_What to do:_ The lines below must be transcribed exactly as given, with the images removed.

Saved entries
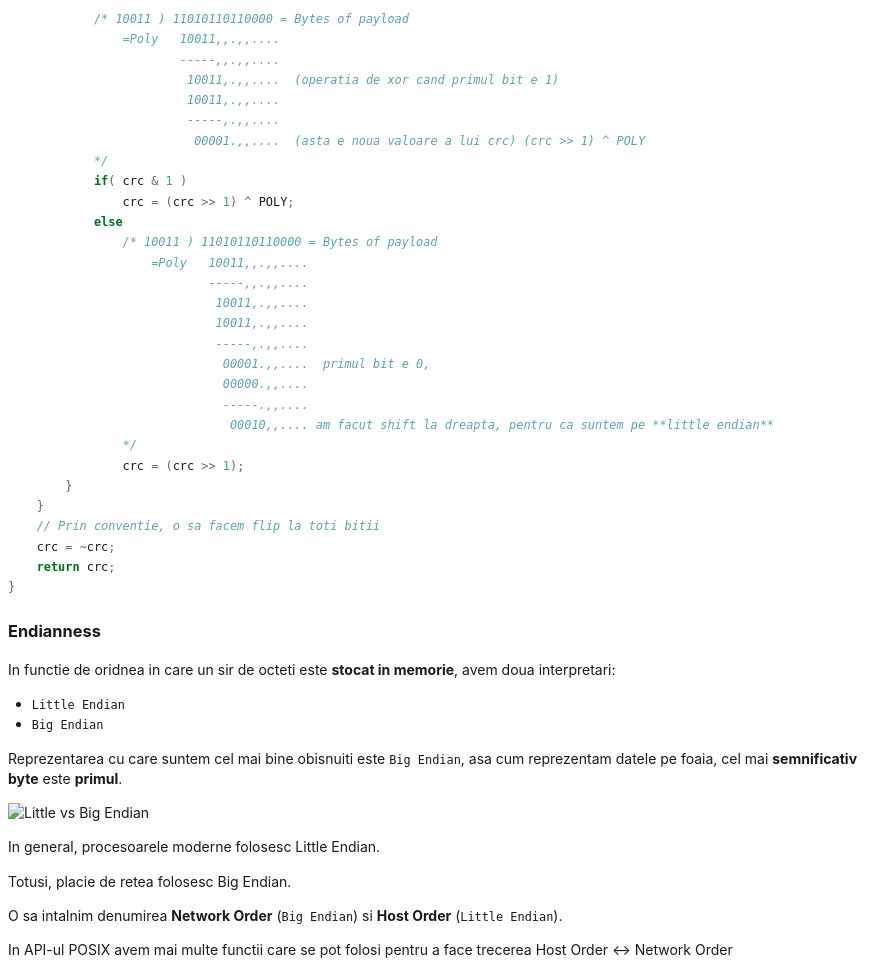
 ```c
            /* 10011 ) 11010110110000 = Bytes of payload
                =Poly   10011,,.,,....
                        -----,,.,,....
                         10011,.,,....  (operatia de xor cand primul bit e 1)
                         10011,.,,....
                         -----,.,,....
                          00001.,,....  (asta e noua valoare a lui crc) (crc >> 1) ^ POLY
            */
            if( crc & 1 )
                crc = (crc >> 1) ^ POLY;
            else 
                /* 10011 ) 11010110110000 = Bytes of payload
                    =Poly   10011,,.,,....
                            -----,,.,,....
                             10011,.,,....  
                             10011,.,,....
                             -----,.,,....
                              00001.,,....  primul bit e 0, 
                              00000.,,....  
                              -----.,,....
                               00010,,.... am facut shift la dreapta, pentru ca suntem pe **little endian**
                */
                crc = (crc >> 1);
        }
    }
    // Prin conventie, o sa facem flip la toti bitii
    crc = ~crc;
    return crc;
}
```



### Endianness
In functie de oridnea in care un sir de octeti este **stocat in memorie**,
avem doua interpretari:
- `Little Endian`
- `Big Endian`


Reprezentarea cu care suntem cel mai bine obisnuiti este `Big Endian`,
asa cum reprezentam datele pe foaia, cel mai **semnificativ byte** este **primul**.

![Little vs Big Endian](https://pcom.pages.upb.ro/labs/lab3/images/endianness_figure1.webp)

In general, procesoarele moderne folosesc Little Endian.

Totusi, placie de retea folosesc Big Endian.

O sa intalnim denumirea **Network Order** (`Big Endian`)
si **Host Order** (`Little Endian`).

In API-ul POSIX avem mai multe functii care se pot folosi pentru a face trecerea
Host Order <-> Network Order
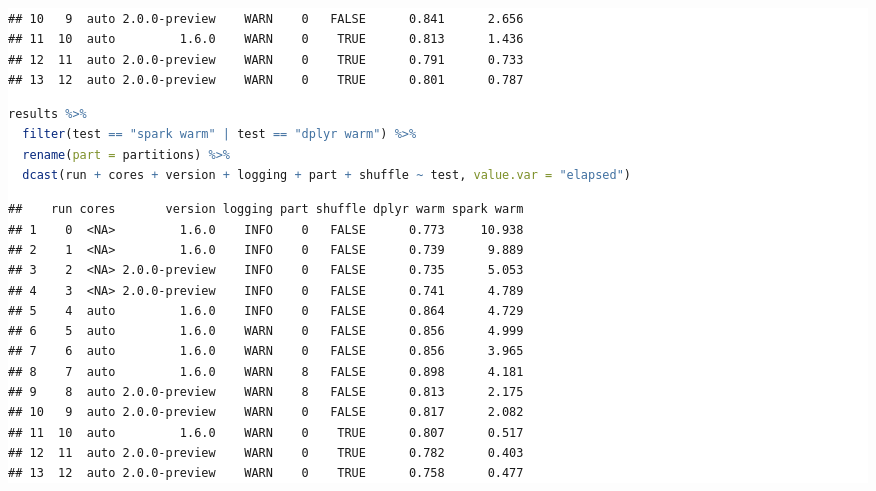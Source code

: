     ## 10   9  auto 2.0.0-preview    WARN    0   FALSE      0.841      2.656
    ## 11  10  auto         1.6.0    WARN    0    TRUE      0.813      1.436
    ## 12  11  auto 2.0.0-preview    WARN    0    TRUE      0.791      0.733
    ## 13  12  auto 2.0.0-preview    WARN    0    TRUE      0.801      0.787

``` r
results %>%
  filter(test == "spark warm" | test == "dplyr warm") %>%
  rename(part = partitions) %>%
  dcast(run + cores + version + logging + part + shuffle ~ test, value.var = "elapsed")
```

    ##    run cores       version logging part shuffle dplyr warm spark warm
    ## 1    0  <NA>         1.6.0    INFO    0   FALSE      0.773     10.938
    ## 2    1  <NA>         1.6.0    INFO    0   FALSE      0.739      9.889
    ## 3    2  <NA> 2.0.0-preview    INFO    0   FALSE      0.735      5.053
    ## 4    3  <NA> 2.0.0-preview    INFO    0   FALSE      0.741      4.789
    ## 5    4  auto         1.6.0    INFO    0   FALSE      0.864      4.729
    ## 6    5  auto         1.6.0    WARN    0   FALSE      0.856      4.999
    ## 7    6  auto         1.6.0    WARN    0   FALSE      0.856      3.965
    ## 8    7  auto         1.6.0    WARN    8   FALSE      0.898      4.181
    ## 9    8  auto 2.0.0-preview    WARN    8   FALSE      0.813      2.175
    ## 10   9  auto 2.0.0-preview    WARN    0   FALSE      0.817      2.082
    ## 11  10  auto         1.6.0    WARN    0    TRUE      0.807      0.517
    ## 12  11  auto 2.0.0-preview    WARN    0    TRUE      0.782      0.403
    ## 13  12  auto 2.0.0-preview    WARN    0    TRUE      0.758      0.477

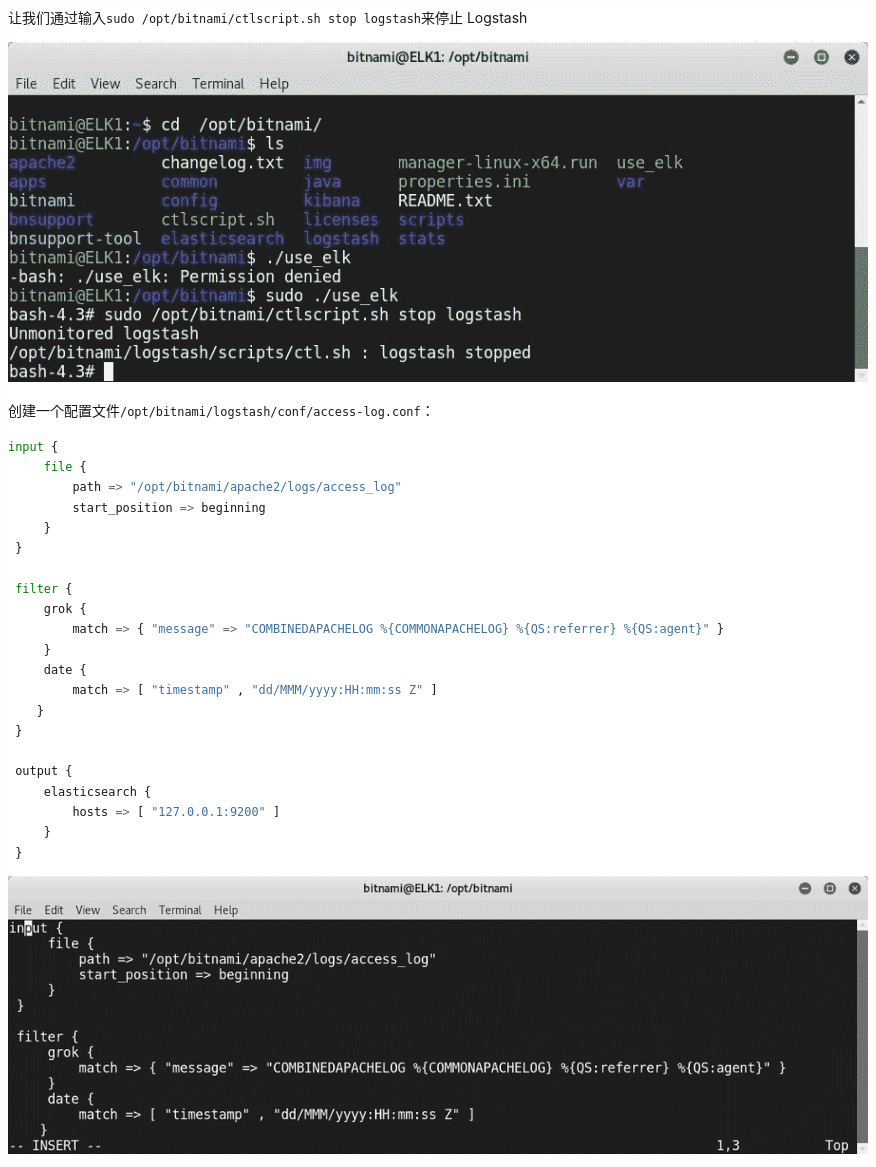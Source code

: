让我们通过输入`sudo /opt/bitnami/ctlscript.sh stop logstash`来停止 Logstash

![](img/00172.jpeg)

创建一个配置文件`/opt/bitnami/logstash/conf/access-log.conf`：

```py
input {
     file {
         path => "/opt/bitnami/apache2/logs/access_log"
         start_position => beginning
     }
 }

 filter {
     grok {
         match => { "message" => "COMBINEDAPACHELOG %{COMMONAPACHELOG} %{QS:referrer} %{QS:agent}" }
     }
     date {
         match => [ "timestamp" , "dd/MMM/yyyy:HH:mm:ss Z" ]
    }
 }

 output {
     elasticsearch {
         hosts => [ "127.0.0.1:9200" ]
     }
 }
```

![](img/00173.gif)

_Exercise answer:_
 ```c
            /* 10011 ) 11010110110000 = Bytes of payload
                =Poly   10011,,.,,....
                        -----,,.,,....
                         10011,.,,....  (operatia de xor cand primul bit e 1)
                         10011,.,,....
                         -----,.,,....
                          00001.,,....  (asta e noua valoare a lui crc) (crc >> 1) ^ POLY
            */
            if( crc & 1 )
                crc = (crc >> 1) ^ POLY;
            else 
                /* 10011 ) 11010110110000 = Bytes of payload
                    =Poly   10011,,.,,....
                            -----,,.,,....
                             10011,.,,....  
                             10011,.,,....
                             -----,.,,....
                              00001.,,....  primul bit e 0, 
                              00000.,,....  
                              -----.,,....
                               00010,,.... am facut shift la dreapta, pentru ca suntem pe **little endian**
                */
                crc = (crc >> 1);
        }
    }
    // Prin conventie, o sa facem flip la toti bitii
    crc = ~crc;
    return crc;
}
```



### Endianness
In functie de oridnea in care un sir de octeti este **stocat in memorie**,
avem doua interpretari:
- `Little Endian`
- `Big Endian`


Reprezentarea cu care suntem cel mai bine obisnuiti este `Big Endian`,
asa cum reprezentam datele pe foaia, cel mai **semnificativ byte** este **primul**.

![Little vs Big Endian](https://pcom.pages.upb.ro/labs/lab3/images/endianness_figure1.webp)

In general, procesoarele moderne folosesc Little Endian.

Totusi, placie de retea folosesc Big Endian.

O sa intalnim denumirea **Network Order** (`Big Endian`)
si **Host Order** (`Little Endian`).

In API-ul POSIX avem mai multe functii care se pot folosi pentru a face trecerea
Host Order <-> Network Order
Source code

:     ## 10   9  auto 2.0.0-preview    WARN    0   FALSE      0.841      2.656
    ## 11  10  auto         1.6.0    WARN    0    TRUE      0.813      1.436
    ## 12  11  auto 2.0.0-preview    WARN    0    TRUE      0.791      0.733
    ## 13  12  auto 2.0.0-preview    WARN    0    TRUE      0.801      0.787

``` r
results %>%
  filter(test == "spark warm" | test == "dplyr warm") %>%
  rename(part = partitions) %>%
  dcast(run + cores + version + logging + part + shuffle ~ test, value.var = "elapsed")
```

    ##    run cores       version logging part shuffle dplyr warm spark warm
    ## 1    0  <NA>         1.6.0    INFO    0   FALSE      0.773     10.938
    ## 2    1  <NA>         1.6.0    INFO    0   FALSE      0.739      9.889
    ## 3    2  <NA> 2.0.0-preview    INFO    0   FALSE      0.735      5.053
    ## 4    3  <NA> 2.0.0-preview    INFO    0   FALSE      0.741      4.789
    ## 5    4  auto         1.6.0    INFO    0   FALSE      0.864      4.729
    ## 6    5  auto         1.6.0    WARN    0   FALSE      0.856      4.999
    ## 7    6  auto         1.6.0    WARN    0   FALSE      0.856      3.965
    ## 8    7  auto         1.6.0    WARN    8   FALSE      0.898      4.181
    ## 9    8  auto 2.0.0-preview    WARN    8   FALSE      0.813      2.175
    ## 10   9  auto 2.0.0-preview    WARN    0   FALSE      0.817      2.082
    ## 11  10  auto         1.6.0    WARN    0    TRUE      0.807      0.517
    ## 12  11  auto 2.0.0-preview    WARN    0    TRUE      0.782      0.403
    ## 13  12  auto 2.0.0-preview    WARN    0    TRUE      0.758      0.477

Source code

:让我们通过输入`sudo /opt/bitnami/ctlscript.sh stop logstash`来停止 Logstash

![](img/00172.jpeg)

创建一个配置文件`/opt/bitnami/logstash/conf/access-log.conf`：

```py
input {
     file {
         path => "/opt/bitnami/apache2/logs/access_log"
         start_position => beginning
     }
 }

 filter {
     grok {
         match => { "message" => "COMBINEDAPACHELOG %{COMMONAPACHELOG} %{QS:referrer} %{QS:agent}" }
     }
     date {
         match => [ "timestamp" , "dd/MMM/yyyy:HH:mm:ss Z" ]
    }
 }

 output {
     elasticsearch {
         hosts => [ "127.0.0.1:9200" ]
     }
 }
```

![](img/00173.gif)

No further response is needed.